**RECORDS FOR THIS EXERCISE:**
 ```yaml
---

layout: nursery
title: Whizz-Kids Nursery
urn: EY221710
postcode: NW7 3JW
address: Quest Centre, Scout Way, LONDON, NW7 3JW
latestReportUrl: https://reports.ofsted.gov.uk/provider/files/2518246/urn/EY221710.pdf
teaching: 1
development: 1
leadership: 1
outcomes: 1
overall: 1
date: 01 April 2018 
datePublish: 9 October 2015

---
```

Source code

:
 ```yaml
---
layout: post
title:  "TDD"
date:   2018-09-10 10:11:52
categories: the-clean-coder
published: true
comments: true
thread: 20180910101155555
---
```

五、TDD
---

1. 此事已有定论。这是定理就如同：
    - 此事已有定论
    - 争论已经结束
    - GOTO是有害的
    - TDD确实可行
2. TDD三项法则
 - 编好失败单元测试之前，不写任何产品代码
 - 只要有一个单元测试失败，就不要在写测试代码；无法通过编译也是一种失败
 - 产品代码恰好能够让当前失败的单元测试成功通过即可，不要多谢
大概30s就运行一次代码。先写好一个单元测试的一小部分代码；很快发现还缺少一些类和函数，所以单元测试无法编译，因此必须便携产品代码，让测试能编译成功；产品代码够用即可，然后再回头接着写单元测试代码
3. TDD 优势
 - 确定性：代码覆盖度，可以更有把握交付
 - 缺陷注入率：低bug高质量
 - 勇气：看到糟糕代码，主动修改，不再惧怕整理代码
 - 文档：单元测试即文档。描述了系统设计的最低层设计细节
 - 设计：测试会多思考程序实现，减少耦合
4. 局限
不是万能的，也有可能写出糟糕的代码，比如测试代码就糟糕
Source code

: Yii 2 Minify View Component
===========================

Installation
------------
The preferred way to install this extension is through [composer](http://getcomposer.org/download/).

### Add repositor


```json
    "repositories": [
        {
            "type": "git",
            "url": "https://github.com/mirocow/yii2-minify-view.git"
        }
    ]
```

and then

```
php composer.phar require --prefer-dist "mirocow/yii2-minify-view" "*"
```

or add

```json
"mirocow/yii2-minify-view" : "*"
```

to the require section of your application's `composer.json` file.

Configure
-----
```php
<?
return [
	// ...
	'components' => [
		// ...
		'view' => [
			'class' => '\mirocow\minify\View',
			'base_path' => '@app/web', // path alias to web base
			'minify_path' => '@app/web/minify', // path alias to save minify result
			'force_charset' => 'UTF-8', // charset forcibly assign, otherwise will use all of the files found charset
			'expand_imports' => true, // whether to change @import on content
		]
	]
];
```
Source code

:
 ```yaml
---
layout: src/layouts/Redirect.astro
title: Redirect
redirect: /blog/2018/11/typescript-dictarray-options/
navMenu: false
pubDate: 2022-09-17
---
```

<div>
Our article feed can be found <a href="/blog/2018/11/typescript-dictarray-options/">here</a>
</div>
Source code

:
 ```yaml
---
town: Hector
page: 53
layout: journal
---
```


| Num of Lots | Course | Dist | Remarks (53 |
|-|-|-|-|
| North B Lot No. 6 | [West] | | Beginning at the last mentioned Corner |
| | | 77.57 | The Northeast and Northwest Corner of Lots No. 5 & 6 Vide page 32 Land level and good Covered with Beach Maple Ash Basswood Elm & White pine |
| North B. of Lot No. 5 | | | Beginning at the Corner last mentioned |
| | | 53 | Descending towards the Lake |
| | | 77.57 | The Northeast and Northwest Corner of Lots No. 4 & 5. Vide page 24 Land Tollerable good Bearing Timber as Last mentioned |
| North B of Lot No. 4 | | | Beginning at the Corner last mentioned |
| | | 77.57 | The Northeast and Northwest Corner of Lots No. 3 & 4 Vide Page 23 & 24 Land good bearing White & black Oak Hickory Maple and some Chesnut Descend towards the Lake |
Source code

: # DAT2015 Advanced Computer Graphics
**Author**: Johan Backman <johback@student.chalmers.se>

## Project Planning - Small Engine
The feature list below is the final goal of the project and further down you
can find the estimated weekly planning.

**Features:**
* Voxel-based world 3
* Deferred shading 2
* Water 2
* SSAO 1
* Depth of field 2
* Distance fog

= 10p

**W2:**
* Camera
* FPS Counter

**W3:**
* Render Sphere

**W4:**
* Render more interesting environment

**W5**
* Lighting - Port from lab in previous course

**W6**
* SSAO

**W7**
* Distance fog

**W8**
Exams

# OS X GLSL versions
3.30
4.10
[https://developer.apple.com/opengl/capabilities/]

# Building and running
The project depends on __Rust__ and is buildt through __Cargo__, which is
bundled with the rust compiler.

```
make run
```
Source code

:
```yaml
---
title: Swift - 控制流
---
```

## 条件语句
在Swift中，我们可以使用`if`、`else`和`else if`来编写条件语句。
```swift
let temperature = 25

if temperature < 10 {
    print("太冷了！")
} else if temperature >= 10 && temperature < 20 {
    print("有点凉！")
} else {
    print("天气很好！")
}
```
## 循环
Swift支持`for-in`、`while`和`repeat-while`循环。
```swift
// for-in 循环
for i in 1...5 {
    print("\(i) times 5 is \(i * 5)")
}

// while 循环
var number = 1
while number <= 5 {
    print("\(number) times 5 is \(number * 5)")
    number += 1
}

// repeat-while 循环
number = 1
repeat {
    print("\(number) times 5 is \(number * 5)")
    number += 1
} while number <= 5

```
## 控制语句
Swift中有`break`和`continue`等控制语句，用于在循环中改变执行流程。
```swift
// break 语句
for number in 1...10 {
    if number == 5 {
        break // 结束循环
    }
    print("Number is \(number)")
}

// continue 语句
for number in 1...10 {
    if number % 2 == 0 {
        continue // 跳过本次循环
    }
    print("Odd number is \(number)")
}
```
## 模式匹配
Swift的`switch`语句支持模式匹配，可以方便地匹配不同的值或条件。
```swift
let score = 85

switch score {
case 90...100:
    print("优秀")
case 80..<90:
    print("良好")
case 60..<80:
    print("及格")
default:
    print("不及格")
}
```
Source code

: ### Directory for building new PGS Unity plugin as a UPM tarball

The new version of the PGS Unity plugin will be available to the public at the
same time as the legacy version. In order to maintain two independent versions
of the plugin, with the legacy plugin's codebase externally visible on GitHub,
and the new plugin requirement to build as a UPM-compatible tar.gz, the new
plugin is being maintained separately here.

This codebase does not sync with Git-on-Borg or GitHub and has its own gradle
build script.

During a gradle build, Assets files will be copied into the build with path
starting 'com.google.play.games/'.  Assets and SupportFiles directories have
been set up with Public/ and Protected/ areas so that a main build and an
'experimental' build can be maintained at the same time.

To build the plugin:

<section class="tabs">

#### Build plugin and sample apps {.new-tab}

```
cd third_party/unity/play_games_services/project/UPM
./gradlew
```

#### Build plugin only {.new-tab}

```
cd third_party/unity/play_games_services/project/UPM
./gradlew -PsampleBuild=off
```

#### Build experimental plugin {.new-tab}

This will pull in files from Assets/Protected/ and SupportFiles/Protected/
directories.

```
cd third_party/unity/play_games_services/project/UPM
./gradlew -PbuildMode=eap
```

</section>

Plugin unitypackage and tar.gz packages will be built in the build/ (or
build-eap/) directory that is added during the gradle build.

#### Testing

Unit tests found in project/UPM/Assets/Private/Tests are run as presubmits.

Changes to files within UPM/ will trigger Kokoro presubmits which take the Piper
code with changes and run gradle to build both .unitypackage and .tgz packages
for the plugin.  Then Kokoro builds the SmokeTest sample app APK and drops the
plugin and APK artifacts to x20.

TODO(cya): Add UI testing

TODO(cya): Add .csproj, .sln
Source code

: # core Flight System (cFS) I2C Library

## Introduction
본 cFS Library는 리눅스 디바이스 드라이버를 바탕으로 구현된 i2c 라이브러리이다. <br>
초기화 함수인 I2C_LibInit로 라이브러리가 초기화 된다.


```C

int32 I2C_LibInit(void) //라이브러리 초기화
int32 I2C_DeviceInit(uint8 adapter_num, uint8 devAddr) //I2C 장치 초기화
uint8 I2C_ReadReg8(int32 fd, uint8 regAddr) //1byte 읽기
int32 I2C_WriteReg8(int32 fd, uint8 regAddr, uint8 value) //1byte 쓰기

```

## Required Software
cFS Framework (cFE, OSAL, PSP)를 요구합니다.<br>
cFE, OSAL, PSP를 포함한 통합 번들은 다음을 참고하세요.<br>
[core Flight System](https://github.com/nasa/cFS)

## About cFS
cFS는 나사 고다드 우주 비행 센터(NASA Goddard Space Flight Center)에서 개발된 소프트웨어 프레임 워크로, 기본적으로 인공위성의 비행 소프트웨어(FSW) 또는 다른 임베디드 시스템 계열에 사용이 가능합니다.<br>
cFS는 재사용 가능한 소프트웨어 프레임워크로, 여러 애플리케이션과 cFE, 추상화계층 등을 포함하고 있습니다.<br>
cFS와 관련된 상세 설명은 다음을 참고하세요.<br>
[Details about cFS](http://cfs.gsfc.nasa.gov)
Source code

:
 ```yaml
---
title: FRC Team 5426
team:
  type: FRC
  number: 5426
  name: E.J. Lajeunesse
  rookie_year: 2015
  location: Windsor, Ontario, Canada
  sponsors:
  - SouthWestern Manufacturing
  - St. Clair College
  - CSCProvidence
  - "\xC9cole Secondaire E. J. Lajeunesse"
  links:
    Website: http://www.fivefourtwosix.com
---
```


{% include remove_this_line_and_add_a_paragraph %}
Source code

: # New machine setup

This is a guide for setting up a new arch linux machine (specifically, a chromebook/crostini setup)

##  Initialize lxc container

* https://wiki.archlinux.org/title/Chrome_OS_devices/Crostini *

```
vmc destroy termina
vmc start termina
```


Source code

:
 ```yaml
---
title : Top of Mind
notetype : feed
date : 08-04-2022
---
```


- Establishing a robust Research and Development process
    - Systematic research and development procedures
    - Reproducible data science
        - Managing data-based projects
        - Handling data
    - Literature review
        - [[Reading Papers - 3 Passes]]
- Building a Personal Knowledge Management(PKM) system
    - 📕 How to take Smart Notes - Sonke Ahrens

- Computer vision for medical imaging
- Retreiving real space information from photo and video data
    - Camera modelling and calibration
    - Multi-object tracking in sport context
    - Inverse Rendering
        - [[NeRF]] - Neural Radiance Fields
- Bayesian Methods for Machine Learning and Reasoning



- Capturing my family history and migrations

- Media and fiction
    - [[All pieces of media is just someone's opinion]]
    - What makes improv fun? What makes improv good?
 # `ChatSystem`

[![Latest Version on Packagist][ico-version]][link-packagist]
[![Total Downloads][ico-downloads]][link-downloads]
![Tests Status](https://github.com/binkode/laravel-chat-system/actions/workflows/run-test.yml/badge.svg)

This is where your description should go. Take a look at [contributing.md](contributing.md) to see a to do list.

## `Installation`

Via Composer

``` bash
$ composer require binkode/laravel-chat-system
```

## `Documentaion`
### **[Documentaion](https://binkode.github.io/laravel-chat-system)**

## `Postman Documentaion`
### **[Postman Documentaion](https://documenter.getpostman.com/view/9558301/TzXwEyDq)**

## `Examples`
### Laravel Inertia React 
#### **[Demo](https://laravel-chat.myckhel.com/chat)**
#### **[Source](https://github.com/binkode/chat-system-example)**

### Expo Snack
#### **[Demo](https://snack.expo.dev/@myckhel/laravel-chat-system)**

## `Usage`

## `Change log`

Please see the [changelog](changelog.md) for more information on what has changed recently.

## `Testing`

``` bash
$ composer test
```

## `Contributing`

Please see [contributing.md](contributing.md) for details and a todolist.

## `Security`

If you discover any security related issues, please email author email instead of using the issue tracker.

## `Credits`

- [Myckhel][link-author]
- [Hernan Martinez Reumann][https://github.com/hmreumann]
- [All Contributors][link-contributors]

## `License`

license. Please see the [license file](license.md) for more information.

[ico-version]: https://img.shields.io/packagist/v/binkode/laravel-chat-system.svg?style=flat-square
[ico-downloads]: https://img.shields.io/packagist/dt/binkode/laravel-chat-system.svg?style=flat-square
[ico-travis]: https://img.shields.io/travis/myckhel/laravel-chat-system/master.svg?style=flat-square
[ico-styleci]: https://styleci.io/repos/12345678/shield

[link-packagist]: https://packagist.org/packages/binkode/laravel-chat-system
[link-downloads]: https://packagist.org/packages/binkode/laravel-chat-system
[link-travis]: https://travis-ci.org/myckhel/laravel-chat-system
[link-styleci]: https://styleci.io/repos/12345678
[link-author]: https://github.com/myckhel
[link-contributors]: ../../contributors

**TASK INSTRUCTIONS:**
Beginning with the first line of the listing above, print each line exactly until you have printed the line that contains "- 勇气：看到糟糕代码，主动修改，不再惧怕整理代码".

**EXERCISE ANSWER:**
 ```yaml
---

layout: nursery
title: Whizz-Kids Nursery
urn: EY221710
postcode: NW7 3JW
address: Quest Centre, Scout Way, LONDON, NW7 3JW
latestReportUrl: https://reports.ofsted.gov.uk/provider/files/2518246/urn/EY221710.pdf
teaching: 1
development: 1
leadership: 1
outcomes: 1
overall: 1
date: 01 April 2018 
datePublish: 9 October 2015

---
```

Source code

:
 ```yaml
---
layout: post
title:  "TDD"
date:   2018-09-10 10:11:52
categories: the-clean-coder
published: true
comments: true
thread: 20180910101155555
---
```

五、TDD
---

1. 此事已有定论。这是定理就如同：
    - 此事已有定论
    - 争论已经结束
    - GOTO是有害的
    - TDD确实可行
2. TDD三项法则
 - 编好失败单元测试之前，不写任何产品代码
 - 只要有一个单元测试失败，就不要在写测试代码；无法通过编译也是一种失败
 - 产品代码恰好能够让当前失败的单元测试成功通过即可，不要多谢
大概30s就运行一次代码。先写好一个单元测试的一小部分代码；很快发现还缺少一些类和函数，所以单元测试无法编译，因此必须便携产品代码，让测试能编译成功；产品代码够用即可，然后再回头接着写单元测试代码
3. TDD 优势
 - 确定性：代码覆盖度，可以更有把握交付
 - 缺陷注入率：低bug高质量
 - 勇气：看到糟糕代码，主动修改，不再惧怕整理代码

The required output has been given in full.